Congress needed to find only about $25 billion to temporarily fix the SGR, so they didn't have “to go big” this time around, said Eric Zimmerman, a partner with McDermott Will & Emery in Washington. Hospitals, he said, were spared cuts to bad debt, graduate medical education, and evaluation and management services. They might not be so lucky in the next go-around.
“For the president to get more room on the debt limit, chances are Republicans are going to want to see commensurate spending reductions, and that is going to require substantial changes to Medicare and Medicaid—and Congress will have to look for big dollars on those programs.”
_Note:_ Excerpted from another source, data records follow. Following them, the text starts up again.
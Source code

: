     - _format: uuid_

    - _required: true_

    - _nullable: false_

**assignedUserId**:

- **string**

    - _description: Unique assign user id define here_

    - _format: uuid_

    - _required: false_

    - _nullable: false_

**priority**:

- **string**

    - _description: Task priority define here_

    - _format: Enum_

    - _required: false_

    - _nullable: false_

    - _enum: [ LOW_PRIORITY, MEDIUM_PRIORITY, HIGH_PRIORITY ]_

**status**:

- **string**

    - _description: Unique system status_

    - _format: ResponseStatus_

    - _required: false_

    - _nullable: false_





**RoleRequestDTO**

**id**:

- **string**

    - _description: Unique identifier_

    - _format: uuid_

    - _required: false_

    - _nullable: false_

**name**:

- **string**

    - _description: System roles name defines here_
A broader debate over entitlement reform would provide a forum to address a full repeal of the SGR. Republican physician-lawmakers are hopeful that substantive discussions on this issue will happen in 2013. Rep. Charles Boustany (R-La.), who told Modern Healthcare he voted against the fiscal cliff bill because of tax issues, said the House Ways and Means Health Subcommittee is making progress on draft legislation to address the SGR. “We're going to push very hard to get a bill,” he said, although he did not suggest how to pay for it. “Pay-fors are all up for discussion,” he added.
Rep. Michael Burgess (R-Texas) said he voted against the bill because postponing the sequester broke a promise lawmakers made to the American people when Congress created the mechanism, which was included in the 2011 Budget Control Act to compel lawmakers to reduce spending.
Burgess, a physician, also said he thinks there will be serious talks about repealing the SGR this year. He doesn't want the solution to force physicians into particular delivery models.
“There has to be a way to allow all of the different practice parameters to allow them to continue and flourish, in my opinion, in whatever is the follow-on from the SGR,” Burgess said. “That is to say, it wouldn't be right to make everyone practice in an ACO because there are some places in the country where an ACO wouldn't work.”